That may also turn out to not be the case.  What I will most likely do is see what people think of the earlier modules, and then buy whichever one we're up to when the official conversion comes out and see if it saves me time or not.  I think one of the biggest benefits is that from what I've heard, some additional encounters and side plots have been added to flesh out the story and add some needed experience to keep people at the right levels.  That could well be worth it right there.  

In any case, my player group seems to be enjoying WotBS so far (we're traveling between the Fire Forest and Seaquen now), and I definitely recommend it.  It's great that it's being converted over to 4E.  For people new to the saga, you won't have made sweeping changes to the background the way I have done, so the conversion will definitely work better for you.


----------



## Marius Delphus (May 27, 2009)

kumagroo said:


> Torrent's Refreshing Wave power is described as Close Burst 3, but has the blast symbol before it.  I assume the text is correct, but I wanted to make sure, since I didn't know if, for flavor purposes, it's supposed to a wave lashing out in one direction.

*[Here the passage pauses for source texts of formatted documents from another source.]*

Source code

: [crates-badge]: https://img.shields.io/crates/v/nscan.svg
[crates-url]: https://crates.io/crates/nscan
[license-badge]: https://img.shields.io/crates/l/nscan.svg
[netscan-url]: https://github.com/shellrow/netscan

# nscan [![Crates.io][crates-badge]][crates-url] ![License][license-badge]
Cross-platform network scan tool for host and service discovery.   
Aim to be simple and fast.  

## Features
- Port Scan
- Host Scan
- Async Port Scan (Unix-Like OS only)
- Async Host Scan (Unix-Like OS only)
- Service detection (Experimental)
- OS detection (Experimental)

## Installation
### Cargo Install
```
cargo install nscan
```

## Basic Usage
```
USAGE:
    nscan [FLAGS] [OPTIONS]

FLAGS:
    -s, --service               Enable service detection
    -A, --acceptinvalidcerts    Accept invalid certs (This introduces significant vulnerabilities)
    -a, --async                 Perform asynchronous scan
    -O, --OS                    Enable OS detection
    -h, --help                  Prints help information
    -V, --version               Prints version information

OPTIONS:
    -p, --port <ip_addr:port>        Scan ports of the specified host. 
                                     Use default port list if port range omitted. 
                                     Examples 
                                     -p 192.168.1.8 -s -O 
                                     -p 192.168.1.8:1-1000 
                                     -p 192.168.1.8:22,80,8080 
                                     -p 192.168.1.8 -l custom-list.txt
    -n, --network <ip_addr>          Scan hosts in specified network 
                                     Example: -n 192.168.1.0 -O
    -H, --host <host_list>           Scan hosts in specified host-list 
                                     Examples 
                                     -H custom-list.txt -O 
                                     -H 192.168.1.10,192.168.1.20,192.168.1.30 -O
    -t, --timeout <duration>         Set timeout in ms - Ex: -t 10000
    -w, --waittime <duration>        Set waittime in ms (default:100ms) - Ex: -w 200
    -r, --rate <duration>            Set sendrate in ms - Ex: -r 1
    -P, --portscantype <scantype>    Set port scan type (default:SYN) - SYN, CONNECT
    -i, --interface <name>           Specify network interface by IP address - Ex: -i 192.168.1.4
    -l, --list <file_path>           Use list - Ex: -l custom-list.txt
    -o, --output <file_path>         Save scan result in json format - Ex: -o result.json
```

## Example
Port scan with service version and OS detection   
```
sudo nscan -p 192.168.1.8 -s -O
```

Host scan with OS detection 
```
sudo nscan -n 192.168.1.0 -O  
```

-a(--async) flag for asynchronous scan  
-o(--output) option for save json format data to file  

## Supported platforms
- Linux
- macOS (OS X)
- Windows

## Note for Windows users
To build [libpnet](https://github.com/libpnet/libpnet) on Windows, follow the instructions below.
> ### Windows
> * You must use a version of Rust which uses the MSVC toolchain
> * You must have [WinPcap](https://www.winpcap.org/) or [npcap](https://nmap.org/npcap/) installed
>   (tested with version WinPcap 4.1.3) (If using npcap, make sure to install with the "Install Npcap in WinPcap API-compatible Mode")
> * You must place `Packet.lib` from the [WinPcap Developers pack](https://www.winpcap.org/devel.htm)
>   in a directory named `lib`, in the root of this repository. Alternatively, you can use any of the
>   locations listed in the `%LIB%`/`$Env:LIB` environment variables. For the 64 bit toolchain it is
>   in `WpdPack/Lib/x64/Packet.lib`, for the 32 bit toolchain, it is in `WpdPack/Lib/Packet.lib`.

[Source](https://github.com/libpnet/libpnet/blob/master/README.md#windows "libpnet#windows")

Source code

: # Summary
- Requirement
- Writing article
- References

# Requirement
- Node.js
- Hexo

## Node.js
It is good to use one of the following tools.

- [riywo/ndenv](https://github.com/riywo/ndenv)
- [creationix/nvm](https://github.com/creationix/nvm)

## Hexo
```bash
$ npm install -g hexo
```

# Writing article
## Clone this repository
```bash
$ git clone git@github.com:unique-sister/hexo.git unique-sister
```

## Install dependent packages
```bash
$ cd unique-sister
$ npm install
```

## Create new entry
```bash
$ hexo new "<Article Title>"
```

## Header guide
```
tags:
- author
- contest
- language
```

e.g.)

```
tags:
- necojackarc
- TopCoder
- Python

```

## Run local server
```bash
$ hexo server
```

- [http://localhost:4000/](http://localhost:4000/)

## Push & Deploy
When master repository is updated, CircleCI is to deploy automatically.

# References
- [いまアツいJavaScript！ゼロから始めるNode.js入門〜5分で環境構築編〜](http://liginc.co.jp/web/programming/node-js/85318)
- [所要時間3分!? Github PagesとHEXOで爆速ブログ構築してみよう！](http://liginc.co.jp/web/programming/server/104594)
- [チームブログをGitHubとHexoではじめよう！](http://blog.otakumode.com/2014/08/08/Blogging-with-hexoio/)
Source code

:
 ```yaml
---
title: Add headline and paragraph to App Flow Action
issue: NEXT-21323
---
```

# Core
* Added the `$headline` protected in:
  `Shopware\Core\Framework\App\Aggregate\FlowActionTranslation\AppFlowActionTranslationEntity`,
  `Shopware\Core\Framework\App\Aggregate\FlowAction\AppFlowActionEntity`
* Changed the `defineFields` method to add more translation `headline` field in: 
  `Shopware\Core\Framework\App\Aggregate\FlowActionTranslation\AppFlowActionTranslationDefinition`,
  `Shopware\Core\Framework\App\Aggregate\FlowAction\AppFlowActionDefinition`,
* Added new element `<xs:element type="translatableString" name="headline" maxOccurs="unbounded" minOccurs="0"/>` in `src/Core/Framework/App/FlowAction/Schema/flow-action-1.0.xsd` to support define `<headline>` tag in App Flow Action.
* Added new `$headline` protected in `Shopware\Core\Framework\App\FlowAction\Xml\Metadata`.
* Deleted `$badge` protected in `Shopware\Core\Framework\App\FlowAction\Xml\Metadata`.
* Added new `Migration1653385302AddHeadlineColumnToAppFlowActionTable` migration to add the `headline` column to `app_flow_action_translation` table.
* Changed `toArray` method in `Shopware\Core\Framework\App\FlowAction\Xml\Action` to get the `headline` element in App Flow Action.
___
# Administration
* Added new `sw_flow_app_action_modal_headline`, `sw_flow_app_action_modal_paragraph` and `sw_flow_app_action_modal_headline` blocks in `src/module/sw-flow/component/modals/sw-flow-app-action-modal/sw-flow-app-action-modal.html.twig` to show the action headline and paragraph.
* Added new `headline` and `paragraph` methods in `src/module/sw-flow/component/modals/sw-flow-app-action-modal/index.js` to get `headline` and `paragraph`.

The text is correct, and so's the icon; that's the "Close" symbol, as opposed to the "Area" symbol, which is the six-arrow thingy. (Check out the Inquisitor on page 18 for an example.)

[EDIT] I was working on an icon scheme inspired by the "Power Cards" threads that would have differentiated between Close Burst and Close Blast, but I discarded it. The only remnants of that scheme are the "arrow" Ranged icon I'm using (no bow) and the "right pointing triangle" icon I'm using for constant/untargeted/whatever abilities, where WOTC isn't putting an icon at all (something that irked me enough to change). I left everything else pretty much the same, except I redrew the icons themselves and tilted the "sword" Melee icon 45 degrees.[/EDIT]



> Looking forward to seeing adventure one, though I won't request a gif file unless it's going to be later than June 12th.



I certainly want to have it done by May 31st. Wish me luck!


----------



## Morrus (May 27, 2009)

Zinovia said:


> That may be fine, but it feels grafted on. There are powers such as the fear ability on the Inquisitor that should be attacks vs. Will (just like dragon fear), but instead happen automatically.




Is there an example in the MM of an aura requiring an attack roll?  As far as I know, auras _never_ require attack rolls, and flipping through the MM I can't find a creature with an aura which has one - all the auras apply a flat penalty or effect.


----------



## RangerWickett (May 27, 2009)

Swarms, I think. Stirge swarms, for instance, make an attack whenever someone starts their turn in the aura.


----------



## Zinovia (May 27, 2009)

Morrus said:


> Is there an example in the MM of an aura requiring an attack roll?  As far as I know, auras _never_ require attack rolls, and flipping through the MM I can't find a creature with an aura which has one - all the auras apply a flat penalty or effect.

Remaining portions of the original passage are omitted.